Hard-shell clamming takes work, but it’s well worth the effort. Hard shell clams are great by themselves or baked, minced for use in clam pie, put into a chowder, used for Clams Casino or many other dishes. Here are the basics for hard shell clamming.

First, you’ll want to get a shellfishing license from your local town or municipality. This license may be seasonal, or even per-month in some jurisdictions. With your license, you are normally provided a metal ring. Clams that pass through the ring are too small and should be put back. They’ll be the source of keeper clams next year, or the year after. Clams that don’t pass through the ring, are yours. The licensing authority can explain to you which beaches are (a) safe, (b) legal and (c) best in the area. It is important to ask about this, because in some years, some or all the beds in town may be closed for periods of time. This is due to red tide, a dynoflagellate organism that blooms from the Gulf of Maine south as far as Long Island in some seasons.
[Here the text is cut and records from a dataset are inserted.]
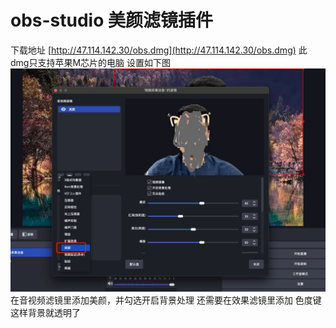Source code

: # obs-studio 美颜滤镜插件
下载地址
[http://47.114.142.30/obs.dmg](http://47.114.142.30/obs.dmg)
此dmg只支持苹果M芯片的电脑
设置如下图
![1](assets/1.jpg)
在音视频滤镜里添加美颜，并勾选开启背景处理
还需要在效果滤镜里添加 色度键  这样背景就透明了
You also need up-to-date info from the licensing authority for protection of other potential contaminants. Runoff may contain heavy metals and often contains fertilizer, weed killer and other trace chemicals. The local authority will also test for the presence of E. coli, somewhat of a danger in itself but more often a marker for the presence of more dangerous microorganisms. In New England, it is generally the county that tests clam flats for safety by issuing requirements to the towns.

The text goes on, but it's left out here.